«UBS a traversé et terminé sa catharsis», assure Sergio Marchionne, membre du conseil d'administration de la plus grande banque suisse, laquelle est en voie de boucler sa deuxième recapitalisation suite à la crise du crédit. «Mais Fiat a vécu la même catharsis en 2004, année où j'ai pris les commandes de la firme turinoise. Elle perdait alors 2 millions de dollars par jour, week-end compris», ajoute-t-il dans la foulée. Le patron du constructeur automobile italien note qu'il est donc possible de renverser la vapeur très rapidement. La preuve: quatre ans après avoir frôlé la faillite, Fiat a fait bondir son bénéfice de 66% l'an dernier, et le nombre de voitures vendues a touché un plus haut depuis 2000.

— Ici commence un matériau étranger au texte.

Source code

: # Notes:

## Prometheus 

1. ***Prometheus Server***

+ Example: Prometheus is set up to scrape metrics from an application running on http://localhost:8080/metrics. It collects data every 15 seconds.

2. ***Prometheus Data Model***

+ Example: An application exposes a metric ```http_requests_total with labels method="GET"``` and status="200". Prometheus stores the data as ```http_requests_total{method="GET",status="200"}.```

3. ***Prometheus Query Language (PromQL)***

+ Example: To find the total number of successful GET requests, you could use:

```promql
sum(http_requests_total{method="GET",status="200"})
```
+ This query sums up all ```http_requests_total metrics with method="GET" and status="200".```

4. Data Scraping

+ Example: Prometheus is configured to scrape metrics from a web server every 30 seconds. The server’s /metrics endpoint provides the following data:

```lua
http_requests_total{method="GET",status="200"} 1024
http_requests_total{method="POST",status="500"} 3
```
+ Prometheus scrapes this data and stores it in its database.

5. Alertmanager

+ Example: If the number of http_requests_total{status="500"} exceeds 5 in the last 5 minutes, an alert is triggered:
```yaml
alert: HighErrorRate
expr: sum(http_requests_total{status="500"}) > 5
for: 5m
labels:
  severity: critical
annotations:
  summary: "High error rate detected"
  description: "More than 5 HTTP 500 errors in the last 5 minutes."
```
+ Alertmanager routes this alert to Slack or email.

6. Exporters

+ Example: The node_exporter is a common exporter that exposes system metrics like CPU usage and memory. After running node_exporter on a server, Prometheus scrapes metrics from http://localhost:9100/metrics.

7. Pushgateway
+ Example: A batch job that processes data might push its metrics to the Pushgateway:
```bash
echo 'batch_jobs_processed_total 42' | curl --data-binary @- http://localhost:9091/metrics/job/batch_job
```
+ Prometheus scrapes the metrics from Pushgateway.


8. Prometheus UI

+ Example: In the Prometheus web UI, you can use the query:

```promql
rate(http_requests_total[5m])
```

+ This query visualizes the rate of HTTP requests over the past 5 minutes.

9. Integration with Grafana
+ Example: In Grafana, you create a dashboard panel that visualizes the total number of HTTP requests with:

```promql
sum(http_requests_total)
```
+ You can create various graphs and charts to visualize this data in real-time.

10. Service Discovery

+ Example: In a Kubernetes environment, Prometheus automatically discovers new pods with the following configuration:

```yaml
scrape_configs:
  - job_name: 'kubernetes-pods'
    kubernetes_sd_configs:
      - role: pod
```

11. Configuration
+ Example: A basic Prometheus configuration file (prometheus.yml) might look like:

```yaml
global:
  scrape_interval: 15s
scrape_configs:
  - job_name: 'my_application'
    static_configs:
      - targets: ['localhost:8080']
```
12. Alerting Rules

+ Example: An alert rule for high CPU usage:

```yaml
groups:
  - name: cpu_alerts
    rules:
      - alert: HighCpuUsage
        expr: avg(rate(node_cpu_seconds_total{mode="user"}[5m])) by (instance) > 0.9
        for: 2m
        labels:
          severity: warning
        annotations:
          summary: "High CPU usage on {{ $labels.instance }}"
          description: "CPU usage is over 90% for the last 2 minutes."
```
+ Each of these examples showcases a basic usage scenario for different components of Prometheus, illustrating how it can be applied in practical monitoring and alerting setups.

S'exprimant jeudi à Lausanne dans le cadre du Forum des 100 de L'Hebdo, Sergio Marchionne a dressé un bref rappel de l'historique de la crise des crédits américains à risques («subprime»). Cette débâcle vient à ses yeux d'un contrôle insuffisant, aux Etats-Unis, des prêts accordés aux futurs propriétaires. «On a écoulé des crédits à des gens insolvables», souligne-t-il. Là-dessus s'est greffé un phénomène nouveau, celui de «la complexification toujours plus grande de l'ingénierie financière». La titrisation des hypothèques a rendu la situation très opaque, au point qu'il n'est pas encore possible aujourd'hui de chiffrer très exactement toutes les pertes.

«Sans précédent»

Sergio Marchionne se refuse pourtant à faire des reproches aux banques, dont «c'est le travail de prendre des risques». La situation actuelle est en outre «sans précédent». Le célèbre redresseur d'entreprises - l'homme a aussi remis sur pied la SGS, qu'il préside encore- ne se défile cependant pas et ajoute que «c'est aux conseils d'administration, dont celui d'UBS, d'instaurer maintenant les contrôles adéquats». La banque y travaille, «mais cela n'empêchera pas que ce type de crise puisse se reproduire, car le capitalisme fonctionne selon le principe de la destruction créatrice».

Parlant de la Suisse en général, Sergio Marchionne affirme que le pays pourrait mieux se vendre, notamment dans le secteur des biotechnologies. «Il y a énormément de compétences qui ne sont pas exploitées», conclut-il.